- [What is required] For each entry, return the text exactly and omit any image.

- [Provided information]

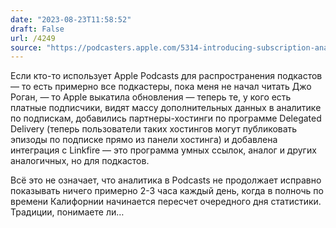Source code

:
 ```yaml
---
date: "2023-08-23T11:58:52"
draft: False
url: /4249
source: "https://podcasters.apple.com/5314-introducing-subscription-analytics-delegated-delivery-linkfire"
---
```


Если кто-то использует Apple Podcasts для распространения подкастов — то есть примерно все подкастеры, пока меня не начал читать Джо Роган, — то Apple выкатила обновления — теперь те, у кого есть платные подписчики, видят массу дополнительных данных в аналитике по подпискам, добавились партнеры-хостинги по программе Delegated Delivery (теперь пользователи таких хостингов могут публиковать эпизоды по подписке прямо из панели хостинга) и добавлена интеграция с Linkfire — это программа умных ссылок, аналог  и других аналогичных, но для подкастов.

Всё это не означает, что аналитика в Podcasts не продолжает исправно показывать ничего примерно 2-3 часа каждый день, когда в полночь по времени Калифорнии начинается пересчет очередного дня статистики. Традиции, понимаете ли…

- [Written answer]
Source code

:
 ```yaml
---
date: "2023-08-23T11:58:52"
draft: False
url: /4249
source: "https://podcasters.apple.com/5314-introducing-subscription-analytics-delegated-delivery-linkfire"
---
```


Если кто-то использует Apple Podcasts для распространения подкастов — то есть примерно все подкастеры, пока меня не начал читать Джо Роган, — то Apple выкатила обновления — теперь те, у кого есть платные подписчики, видят массу дополнительных данных в аналитике по подпискам, добавились партнеры-хостинги по программе Delegated Delivery (теперь пользователи таких хостингов могут публиковать эпизоды по подписке прямо из панели хостинга) и добавлена интеграция с Linkfire — это программа умных ссылок, аналог  и других аналогичных, но для подкастов.

Всё это не означает, что аналитика в Podcasts не продолжает исправно показывать ничего примерно 2-3 часа каждый день, когда в полночь по времени Калифорнии начинается пересчет очередного дня статистики. Традиции, понимаете ли…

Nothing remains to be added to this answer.